DNC et transhumances menacées : l’Ariège exige des mesures avant l’arrivée des troupeaux

Rédigé le 26/02/2026
Stephanie Leborne

À quelques semaines des transhumances, Philippe Lacube, président de la Chambre d’Agriculture de l’Ariège, dénonce les failles du protocole sanitaire et réclame des mesures concrètes pour protéger les troupeaux.

Si les éleveurs, producteurs et commerçants ariégeois sont cette année absents de l’édition 2026 du Salon de l’agriculture qui se tient à Paris jusqu’au 1er mars, pas question pour les élus de ne pas être autour de la table des débats et des négociations.

Philippe Lacube, le président de la Chambre d’Agriculture de l’Ariège, a donc fait le déplacement pour, entre autres, rencontrer ses homologues : « Ma place est ici parce que le salon, c’est aussi une compilation de rendez-vous politiques qui sont majeurs et où, en tant que président de la Chambre de l’agriculture, je me dois d’être, évidemment. Et ils sont nombreux pendant les quelques jours où je serai là. »

La future PAC au coeur des réunions de travail

Parmi les temps forts de son agenda figurent la réunion des 13 présidents des chambres d’agriculture d’Occitanie, une rencontre avec Carole Delga, présidente de la Région Occitanie, mais aussi des réunions de travail consacrées à la future Politique agricole commune (PAC). Ces échanges se tiennent notamment avec l’Association nationale des élus de la montagne. « Là, c’est un travail de fond qui commence, de lobbying par rapport à la future PAC, qui est quand même un enjeu essentiel pour notre département« , souligne Philippe Lacube.

Du côté des élus et des syndicats présents au Salon international de l’agriculture (62e édition), le protocole sanitaire lié à la dermatose nodulaire contagieuse (DNC) s’impose comme la principale source d’inquiétude. Une préoccupation d’autant plus vive que la ministre de l’Agriculture, Annie Genevard, affirme, de manière catégorique, que la DNC a disparu du territoire depuis le 2 janvier dernier. Un discours officiel que les éleveurs peinent à partager. « J’ai du mal à comprendre la communication du ministère et de la ministre, convaincus que la DNC est derrière nous. Je ne le crois pas. Je pense que cette maladie est latente, qu’elle est présente », alerte Philippe Lacube. En effet, à quelques semaines des transhumances, les risques inquiètent fortement la profession.
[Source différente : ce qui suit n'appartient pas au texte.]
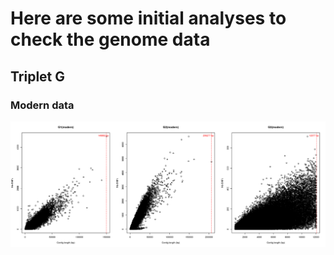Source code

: # Here are some initial analyses to check the genome data

## Triplet G

### Modern data

![Plotting number of SNPs per contig length](./images/G.modern_nbSNPs_contigLength.png)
Des transhumances sous haute tension

« Plusieurs points sont pour nous très graves. Le premier, c’est le protocole d’abattage. On n’a pas du tout avancé. Ce qui veut dire que si on avait un cas au moment des transhumances sur une estive où il y a 1 500 animaux, on tuerait tout ? C’est impossible à entendre », dénonce l’éleveur. Autre point de crispation : l’arrivée des troupeaux transhumants dans les Pyrénées, en provenance de zones indemnes.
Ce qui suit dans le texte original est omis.